■ Your instructions:
For the records below, the count of lines that hold "heslo" is required; give only that number.

[Stored data]
■ ■ ■ ■

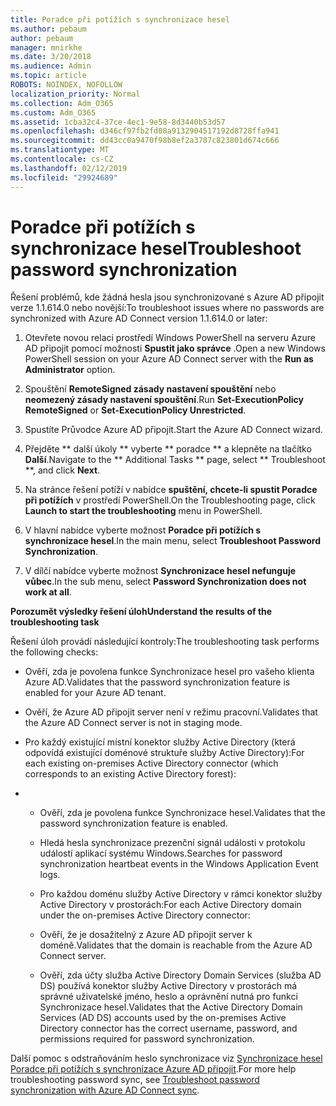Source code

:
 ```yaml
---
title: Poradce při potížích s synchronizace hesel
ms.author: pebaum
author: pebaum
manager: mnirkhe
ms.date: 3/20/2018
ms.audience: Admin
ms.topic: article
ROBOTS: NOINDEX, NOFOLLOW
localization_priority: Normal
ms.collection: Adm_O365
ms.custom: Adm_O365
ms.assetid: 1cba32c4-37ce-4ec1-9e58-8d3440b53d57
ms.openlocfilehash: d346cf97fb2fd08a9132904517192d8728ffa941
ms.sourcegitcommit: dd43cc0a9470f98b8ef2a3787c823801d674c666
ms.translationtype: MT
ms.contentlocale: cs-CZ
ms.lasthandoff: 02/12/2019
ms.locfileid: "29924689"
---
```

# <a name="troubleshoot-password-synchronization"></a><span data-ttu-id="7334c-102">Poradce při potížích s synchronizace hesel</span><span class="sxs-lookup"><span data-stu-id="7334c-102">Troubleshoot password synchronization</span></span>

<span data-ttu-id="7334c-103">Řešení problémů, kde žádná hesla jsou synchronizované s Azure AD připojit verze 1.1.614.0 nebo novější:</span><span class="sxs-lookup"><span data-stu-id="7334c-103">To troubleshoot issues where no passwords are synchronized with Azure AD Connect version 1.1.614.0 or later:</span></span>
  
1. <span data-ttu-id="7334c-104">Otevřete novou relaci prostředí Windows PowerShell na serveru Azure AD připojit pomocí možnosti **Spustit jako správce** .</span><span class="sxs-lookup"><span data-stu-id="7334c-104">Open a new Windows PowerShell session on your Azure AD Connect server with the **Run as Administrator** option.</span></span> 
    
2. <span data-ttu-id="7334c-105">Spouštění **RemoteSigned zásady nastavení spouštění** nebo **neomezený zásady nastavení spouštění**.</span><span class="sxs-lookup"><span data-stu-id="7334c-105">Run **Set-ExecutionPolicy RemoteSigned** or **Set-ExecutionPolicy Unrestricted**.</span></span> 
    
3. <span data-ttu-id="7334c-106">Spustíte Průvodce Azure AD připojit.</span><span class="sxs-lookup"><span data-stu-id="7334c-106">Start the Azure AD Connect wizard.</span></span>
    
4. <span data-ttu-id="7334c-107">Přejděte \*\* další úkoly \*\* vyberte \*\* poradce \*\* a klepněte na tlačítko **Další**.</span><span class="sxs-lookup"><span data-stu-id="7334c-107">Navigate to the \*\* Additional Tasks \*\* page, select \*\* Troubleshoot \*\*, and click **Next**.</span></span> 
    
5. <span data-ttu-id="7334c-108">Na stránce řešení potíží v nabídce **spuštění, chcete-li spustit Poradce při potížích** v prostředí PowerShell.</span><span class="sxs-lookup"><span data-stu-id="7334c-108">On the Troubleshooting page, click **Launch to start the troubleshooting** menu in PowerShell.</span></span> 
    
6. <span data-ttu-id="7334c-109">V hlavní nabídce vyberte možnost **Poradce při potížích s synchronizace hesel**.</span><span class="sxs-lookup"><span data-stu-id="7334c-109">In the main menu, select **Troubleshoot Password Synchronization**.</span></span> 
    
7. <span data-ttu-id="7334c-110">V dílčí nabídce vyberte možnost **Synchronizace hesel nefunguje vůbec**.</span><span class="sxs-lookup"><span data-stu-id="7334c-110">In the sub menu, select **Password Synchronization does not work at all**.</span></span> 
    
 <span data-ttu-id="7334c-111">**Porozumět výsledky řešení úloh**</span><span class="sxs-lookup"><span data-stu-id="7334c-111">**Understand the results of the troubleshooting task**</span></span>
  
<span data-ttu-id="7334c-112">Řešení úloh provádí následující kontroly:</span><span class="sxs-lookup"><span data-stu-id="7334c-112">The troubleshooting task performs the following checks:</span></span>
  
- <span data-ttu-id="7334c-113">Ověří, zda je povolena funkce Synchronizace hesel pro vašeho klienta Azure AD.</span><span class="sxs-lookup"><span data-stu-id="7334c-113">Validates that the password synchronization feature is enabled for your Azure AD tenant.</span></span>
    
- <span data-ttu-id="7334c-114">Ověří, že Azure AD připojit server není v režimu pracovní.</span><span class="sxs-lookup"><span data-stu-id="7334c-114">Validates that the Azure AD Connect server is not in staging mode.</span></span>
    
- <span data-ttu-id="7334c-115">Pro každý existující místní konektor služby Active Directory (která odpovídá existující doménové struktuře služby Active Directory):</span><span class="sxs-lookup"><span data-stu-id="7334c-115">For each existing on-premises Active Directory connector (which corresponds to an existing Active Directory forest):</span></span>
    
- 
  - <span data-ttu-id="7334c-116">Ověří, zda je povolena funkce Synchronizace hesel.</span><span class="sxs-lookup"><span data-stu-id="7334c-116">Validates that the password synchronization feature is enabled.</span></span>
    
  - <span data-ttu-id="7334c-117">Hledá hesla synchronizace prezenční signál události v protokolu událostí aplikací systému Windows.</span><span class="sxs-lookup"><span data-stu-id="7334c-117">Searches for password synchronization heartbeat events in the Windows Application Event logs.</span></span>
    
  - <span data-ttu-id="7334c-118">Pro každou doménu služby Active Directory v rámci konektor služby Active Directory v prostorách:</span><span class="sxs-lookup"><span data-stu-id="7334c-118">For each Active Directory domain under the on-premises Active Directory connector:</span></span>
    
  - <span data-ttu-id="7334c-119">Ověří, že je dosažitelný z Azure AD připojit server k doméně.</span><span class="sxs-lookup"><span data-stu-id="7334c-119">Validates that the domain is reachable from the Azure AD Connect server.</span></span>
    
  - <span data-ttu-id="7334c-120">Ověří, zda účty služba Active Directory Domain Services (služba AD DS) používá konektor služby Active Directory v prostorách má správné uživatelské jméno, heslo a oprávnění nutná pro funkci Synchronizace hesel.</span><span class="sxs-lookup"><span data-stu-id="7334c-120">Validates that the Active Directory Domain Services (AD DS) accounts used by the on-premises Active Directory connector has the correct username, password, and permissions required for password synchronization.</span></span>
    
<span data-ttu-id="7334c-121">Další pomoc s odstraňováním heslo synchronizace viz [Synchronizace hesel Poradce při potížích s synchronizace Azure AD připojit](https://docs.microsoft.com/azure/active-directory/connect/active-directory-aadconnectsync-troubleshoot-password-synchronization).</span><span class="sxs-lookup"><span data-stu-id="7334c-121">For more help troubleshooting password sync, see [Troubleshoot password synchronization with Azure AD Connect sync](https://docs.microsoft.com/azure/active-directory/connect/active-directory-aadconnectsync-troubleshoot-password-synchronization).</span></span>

■ ■ ■ ■

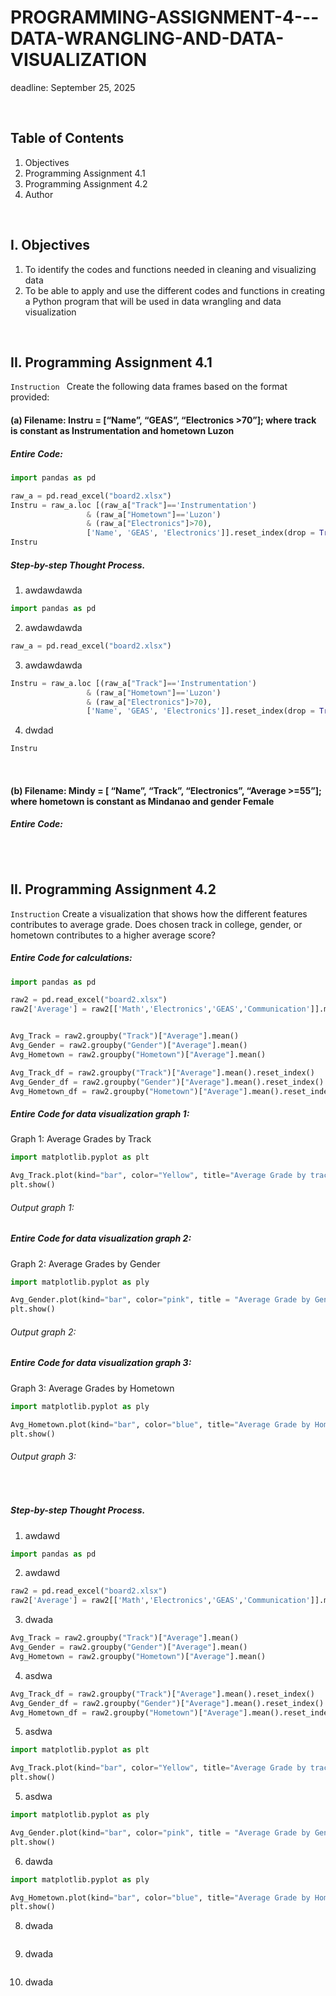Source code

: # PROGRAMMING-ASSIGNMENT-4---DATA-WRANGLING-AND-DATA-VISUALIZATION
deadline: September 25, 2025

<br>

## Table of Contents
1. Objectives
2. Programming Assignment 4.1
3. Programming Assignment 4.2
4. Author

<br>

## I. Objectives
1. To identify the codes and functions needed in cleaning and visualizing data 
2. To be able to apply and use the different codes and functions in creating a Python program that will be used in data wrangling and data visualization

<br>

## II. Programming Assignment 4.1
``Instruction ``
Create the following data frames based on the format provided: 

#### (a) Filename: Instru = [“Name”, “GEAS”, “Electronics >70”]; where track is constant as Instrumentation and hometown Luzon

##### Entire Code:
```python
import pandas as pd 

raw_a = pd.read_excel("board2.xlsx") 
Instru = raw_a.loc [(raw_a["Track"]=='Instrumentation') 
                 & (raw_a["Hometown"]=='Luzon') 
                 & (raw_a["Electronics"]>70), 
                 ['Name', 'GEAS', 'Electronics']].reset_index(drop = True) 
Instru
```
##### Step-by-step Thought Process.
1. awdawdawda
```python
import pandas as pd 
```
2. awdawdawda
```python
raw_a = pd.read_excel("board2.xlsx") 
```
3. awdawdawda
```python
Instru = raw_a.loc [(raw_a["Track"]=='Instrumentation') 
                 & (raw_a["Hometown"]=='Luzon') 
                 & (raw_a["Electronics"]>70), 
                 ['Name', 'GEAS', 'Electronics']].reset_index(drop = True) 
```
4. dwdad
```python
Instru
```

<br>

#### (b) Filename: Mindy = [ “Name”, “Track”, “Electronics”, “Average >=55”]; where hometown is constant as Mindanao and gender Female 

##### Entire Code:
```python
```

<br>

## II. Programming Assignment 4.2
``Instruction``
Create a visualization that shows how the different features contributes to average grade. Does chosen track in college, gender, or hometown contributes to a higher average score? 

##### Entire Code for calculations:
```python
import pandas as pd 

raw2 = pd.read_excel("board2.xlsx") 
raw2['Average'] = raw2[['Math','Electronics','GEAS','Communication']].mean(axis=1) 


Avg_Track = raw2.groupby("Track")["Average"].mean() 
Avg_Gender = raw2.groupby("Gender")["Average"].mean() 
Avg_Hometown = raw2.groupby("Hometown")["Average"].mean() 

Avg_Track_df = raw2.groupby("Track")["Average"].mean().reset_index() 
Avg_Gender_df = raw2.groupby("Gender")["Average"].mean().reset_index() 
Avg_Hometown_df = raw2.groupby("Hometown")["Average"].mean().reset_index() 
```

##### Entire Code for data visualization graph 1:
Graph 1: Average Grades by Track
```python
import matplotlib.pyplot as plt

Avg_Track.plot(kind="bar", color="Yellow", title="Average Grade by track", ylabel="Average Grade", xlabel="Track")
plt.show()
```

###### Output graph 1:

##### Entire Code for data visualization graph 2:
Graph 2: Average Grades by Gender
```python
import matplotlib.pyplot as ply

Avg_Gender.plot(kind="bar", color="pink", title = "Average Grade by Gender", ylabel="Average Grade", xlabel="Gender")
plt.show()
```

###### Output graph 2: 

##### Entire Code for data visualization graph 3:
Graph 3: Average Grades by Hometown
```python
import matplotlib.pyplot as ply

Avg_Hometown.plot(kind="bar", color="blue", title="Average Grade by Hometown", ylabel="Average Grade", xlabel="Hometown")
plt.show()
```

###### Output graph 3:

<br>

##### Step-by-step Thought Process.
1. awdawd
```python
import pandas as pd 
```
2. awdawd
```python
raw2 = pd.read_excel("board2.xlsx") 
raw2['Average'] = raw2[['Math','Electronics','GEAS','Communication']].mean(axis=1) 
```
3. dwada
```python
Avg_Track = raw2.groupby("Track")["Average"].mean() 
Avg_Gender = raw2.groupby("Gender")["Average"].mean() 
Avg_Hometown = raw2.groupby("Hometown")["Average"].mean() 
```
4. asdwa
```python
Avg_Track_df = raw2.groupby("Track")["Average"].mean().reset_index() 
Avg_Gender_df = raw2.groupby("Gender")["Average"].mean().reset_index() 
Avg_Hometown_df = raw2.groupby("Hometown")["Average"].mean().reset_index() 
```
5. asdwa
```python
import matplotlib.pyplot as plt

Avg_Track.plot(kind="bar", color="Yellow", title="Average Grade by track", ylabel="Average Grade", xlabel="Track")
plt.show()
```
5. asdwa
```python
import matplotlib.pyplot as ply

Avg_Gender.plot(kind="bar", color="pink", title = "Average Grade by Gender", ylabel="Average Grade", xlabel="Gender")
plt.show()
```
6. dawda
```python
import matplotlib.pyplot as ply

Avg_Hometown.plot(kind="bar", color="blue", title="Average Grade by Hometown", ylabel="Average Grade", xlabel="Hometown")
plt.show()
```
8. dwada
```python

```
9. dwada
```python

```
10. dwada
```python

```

■ ■ ■ ■

■ Solved problem:
2